Directions for this task | Could you copy each line of the listing that holds "touch"?

──────── Input records ────────

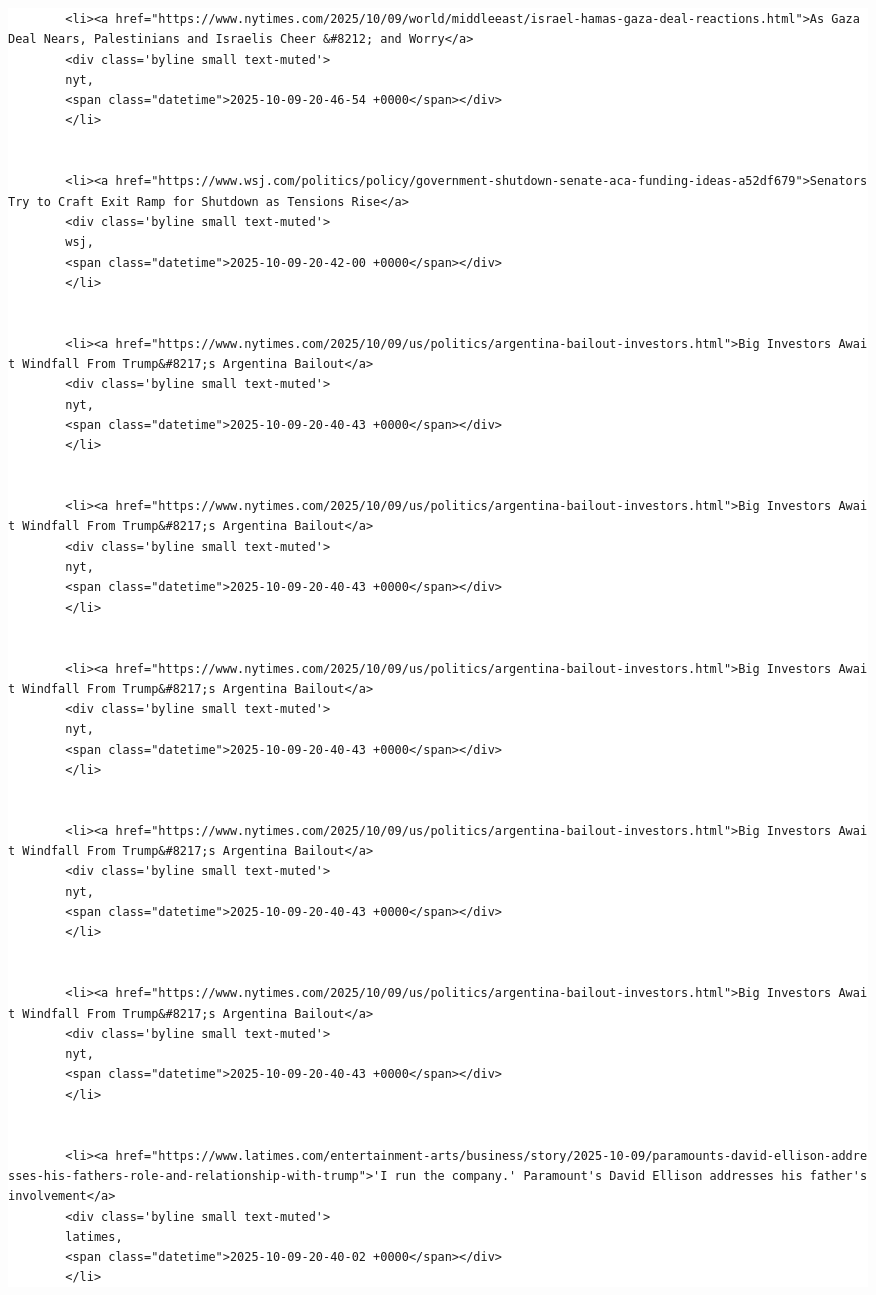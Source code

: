 
            <li><a href="https://www.nytimes.com/2025/10/09/world/middleeast/israel-hamas-gaza-deal-reactions.html">As Gaza Deal Nears, Palestinians and Israelis Cheer &#8212; and Worry</a>
            <div class='byline small text-muted'>
            nyt, 
            <span class="datetime">2025-10-09-20-46-54 +0000</span></div>
            </li>
        

            <li><a href="https://www.wsj.com/politics/policy/government-shutdown-senate-aca-funding-ideas-a52df679">Senators Try to Craft Exit Ramp for Shutdown as Tensions Rise</a>
            <div class='byline small text-muted'>
            wsj, 
            <span class="datetime">2025-10-09-20-42-00 +0000</span></div>
            </li>
        

            <li><a href="https://www.nytimes.com/2025/10/09/us/politics/argentina-bailout-investors.html">Big Investors Await Windfall From Trump&#8217;s Argentina Bailout</a>
            <div class='byline small text-muted'>
            nyt, 
            <span class="datetime">2025-10-09-20-40-43 +0000</span></div>
            </li>
        

            <li><a href="https://www.nytimes.com/2025/10/09/us/politics/argentina-bailout-investors.html">Big Investors Await Windfall From Trump&#8217;s Argentina Bailout</a>
            <div class='byline small text-muted'>
            nyt, 
            <span class="datetime">2025-10-09-20-40-43 +0000</span></div>
            </li>
        

            <li><a href="https://www.nytimes.com/2025/10/09/us/politics/argentina-bailout-investors.html">Big Investors Await Windfall From Trump&#8217;s Argentina Bailout</a>
            <div class='byline small text-muted'>
            nyt, 
            <span class="datetime">2025-10-09-20-40-43 +0000</span></div>
            </li>
        

            <li><a href="https://www.nytimes.com/2025/10/09/us/politics/argentina-bailout-investors.html">Big Investors Await Windfall From Trump&#8217;s Argentina Bailout</a>
            <div class='byline small text-muted'>
            nyt, 
            <span class="datetime">2025-10-09-20-40-43 +0000</span></div>
            </li>
        

            <li><a href="https://www.nytimes.com/2025/10/09/us/politics/argentina-bailout-investors.html">Big Investors Await Windfall From Trump&#8217;s Argentina Bailout</a>
            <div class='byline small text-muted'>
            nyt, 
            <span class="datetime">2025-10-09-20-40-43 +0000</span></div>
            </li>
        

            <li><a href="https://www.latimes.com/entertainment-arts/business/story/2025-10-09/paramounts-david-ellison-addresses-his-fathers-role-and-relationship-with-trump">'I run the company.' Paramount's David Ellison addresses his father's involvement</a>
            <div class='byline small text-muted'>
            latimes, 
            <span class="datetime">2025-10-09-20-40-02 +0000</span></div>
            </li>
        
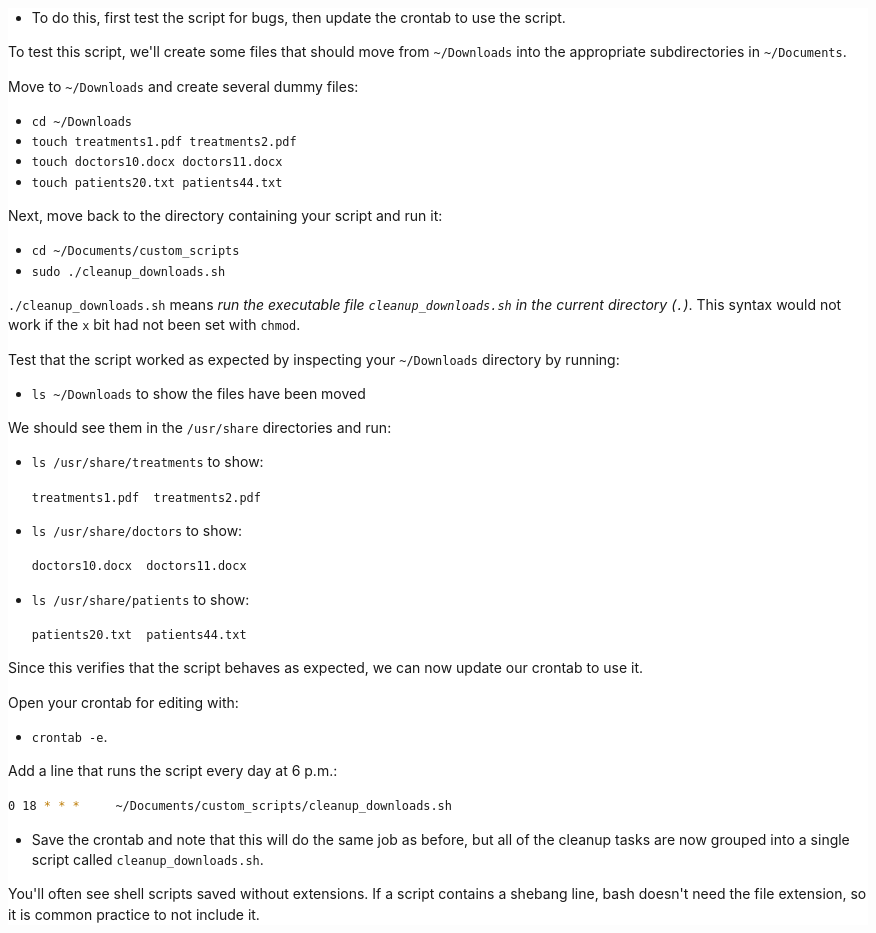 - To do this, first test the script for bugs, then update the crontab to use the script.

To test this script, we'll create some files that should move from `~/Downloads` into the appropriate subdirectories in `~/Documents`.

Move to `~/Downloads` and create several dummy files:

- `cd ~/Downloads`
- `touch treatments1.pdf treatments2.pdf`
- `touch doctors10.docx doctors11.docx`
- `touch patients20.txt patients44.txt`

Next, move back to the directory containing your script and run it:

  - `cd ~/Documents/custom_scripts`
  - `sudo ./cleanup_downloads.sh`

`./cleanup_downloads.sh` means _run the executable file `cleanup_downloads.sh` in the current directory (`.`)_. This syntax would not work if the `x` bit had not been set with `chmod`.

Test that the script worked as expected by inspecting your `~/Downloads` directory by running:

  - `ls ~/Downloads` to show the files have been moved

We should see them in the `/usr/share` directories and run:

  - `ls /usr/share/treatments` to show:

    ```bash
    treatments1.pdf  treatments2.pdf
    ```

  - `ls /usr/share/doctors` to show:

    ```bash
    doctors10.docx  doctors11.docx
    ```

  - `ls /usr/share/patients` to show:

    ```bash
    patients20.txt  patients44.txt
    ```

Since this verifies that the script behaves as expected, we can now update our crontab to use it.

Open your crontab for editing with: 

- `crontab -e`.

Add a line that runs the script every day at 6 p.m.:

  ```bash
  0 18 * * *     ~/Documents/custom_scripts/cleanup_downloads.sh
  ```

- Save the crontab and note that this will do the same job as before, but all of the cleanup tasks are now grouped into a single script called `cleanup_downloads.sh`.

You'll often see shell scripts saved without extensions. If a script contains a shebang line, bash doesn't need the file extension, so it is common practice to not include it.
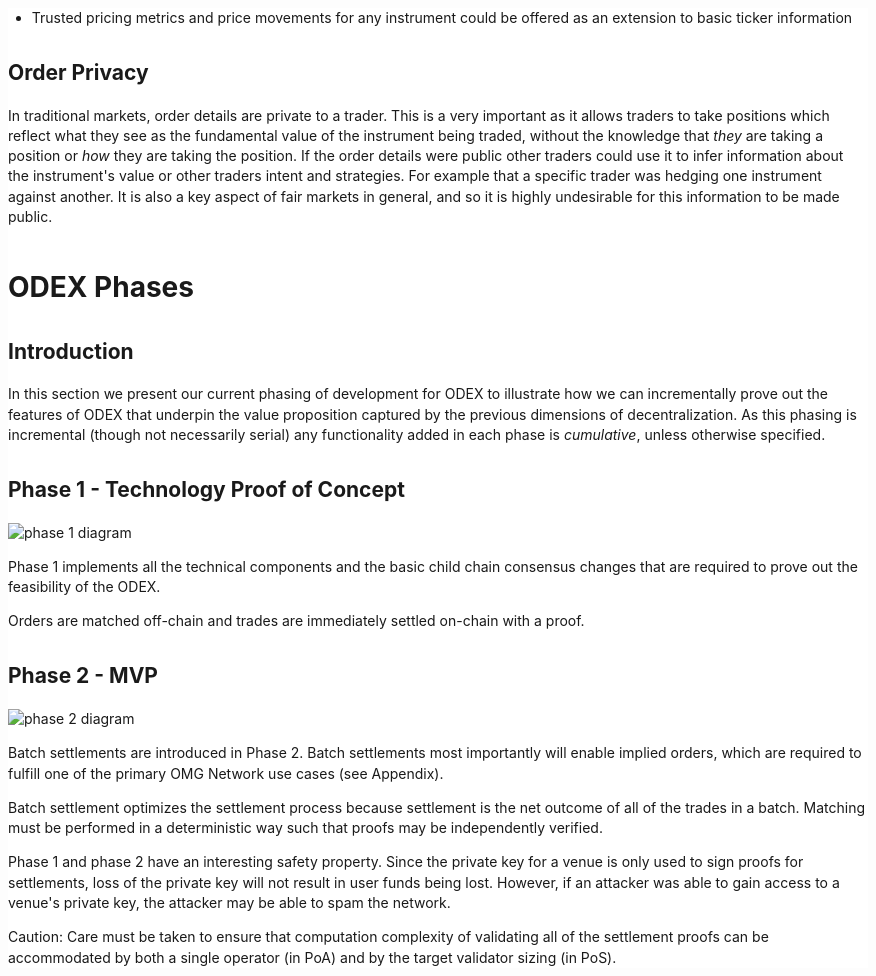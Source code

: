 * Trusted pricing metrics and price movements for any instrument could be offered as an extension to basic ticker information

## Order Privacy

In traditional markets, order details are private to a trader. This is a very important as it allows traders to take positions which reflect what they see as the fundamental value of the instrument being traded, without the knowledge that *they* are taking a position or *how* they are taking the position. If the order details were public other traders could use it to infer information about the instrument's value or other traders intent and strategies. For example that a specific trader was hedging one instrument against another. It is also a key aspect of fair markets in general, and so it is highly undesirable for this information to be made public.

# ODEX Phases

## Introduction

In this section we present our current phasing of development for ODEX to illustrate how we can incrementally prove out the features of ODEX that underpin the value proposition captured by the previous dimensions of decentralization. As this phasing is incremental (though not necessarily serial) any functionality added in each phase is *cumulative*, unless otherwise specified.

## Phase 1 - Technology Proof of Concept

![phase 1 diagram](assets/dex_design/02_Phase%201%20-%20Technology%20Proof%20of%20Concept.png)

Phase 1 implements all the technical components and the basic child chain consensus changes that are required to prove out the feasibility of the ODEX.

Orders are matched off-chain and trades are immediately settled on-chain with a proof.

## Phase 2 - MVP

![phase 2 diagram](assets/dex_design/03_Phase%202%20-%20MVP.png)

Batch settlements are introduced in Phase 2. Batch settlements most importantly will enable implied orders, which are required to fulfill one of the primary OMG Network use cases (see Appendix).

Batch settlement optimizes the settlement process because settlement is the net outcome of all of the trades in a batch. Matching must be performed in a deterministic way such that proofs may be independently verified.

Phase 1 and phase 2 have an interesting safety property. Since the private key for a venue is only used to sign proofs for settlements, loss of the private key will not result in user funds being lost. However, if an attacker was able to gain access to a venue's private key, the attacker may be able to spam the network.

Caution: Care must be taken to ensure that computation complexity of validating all of the settlement proofs can be accommodated by both a single operator (in PoA) and by the target validator sizing (in PoS).
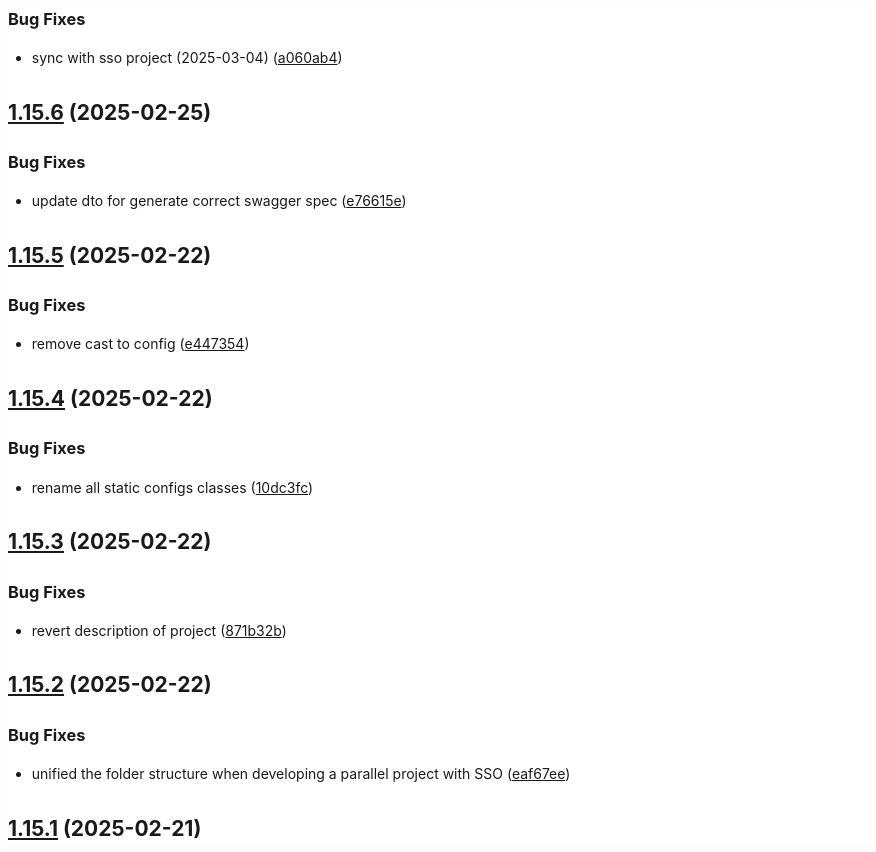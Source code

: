 ### Bug Fixes

- sync with sso project (2025-03-04) ([a060ab4](https://github.com/nestjs-mod/nestjs-mod-fullstack/commit/a060ab4b219d3552a2fefe9ddc1dc65773960db0))

## [1.15.6](https://github.com/nestjs-mod/nestjs-mod-fullstack/compare/server-v1.15.5...server-v1.15.6) (2025-02-25)

### Bug Fixes

- update dto for generate correct swagger spec ([e76615e](https://github.com/nestjs-mod/nestjs-mod-fullstack/commit/e76615e985dc243f09026418f36a48d339965e53))

## [1.15.5](https://github.com/nestjs-mod/nestjs-mod-fullstack/compare/server-v1.15.4...server-v1.15.5) (2025-02-22)

### Bug Fixes

- remove cast to config ([e447354](https://github.com/nestjs-mod/nestjs-mod-fullstack/commit/e447354907069e835311280d2aca3be681c91dac))

## [1.15.4](https://github.com/nestjs-mod/nestjs-mod-fullstack/compare/server-v1.15.3...server-v1.15.4) (2025-02-22)

### Bug Fixes

- rename all static configs classes ([10dc3fc](https://github.com/nestjs-mod/nestjs-mod-fullstack/commit/10dc3fc1dcb7c4c2b9f7f027178545154ebbf2ae))

## [1.15.3](https://github.com/nestjs-mod/nestjs-mod-fullstack/compare/server-v1.15.2...server-v1.15.3) (2025-02-22)

### Bug Fixes

- revert description of project ([871b32b](https://github.com/nestjs-mod/nestjs-mod-fullstack/commit/871b32bd9b244cbfec9cc8d709e7e0622b52b7ad))

## [1.15.2](https://github.com/nestjs-mod/nestjs-mod-fullstack/compare/server-v1.15.1...server-v1.15.2) (2025-02-22)

### Bug Fixes

- unified the folder structure when developing a parallel project with SSO ([eaf67ee](https://github.com/nestjs-mod/nestjs-mod-fullstack/commit/eaf67eebc3bb3d95b435cbdc825479e43e6dccee))

## [1.15.1](https://github.com/nestjs-mod/nestjs-mod-fullstack/compare/server-v1.15.0...server-v1.15.1) (2025-02-21)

────────

Response to the task |
- `touch treatments1.pdf treatments2.pdf`
- `touch doctors10.docx doctors11.docx`
- `touch patients20.txt patients44.txt`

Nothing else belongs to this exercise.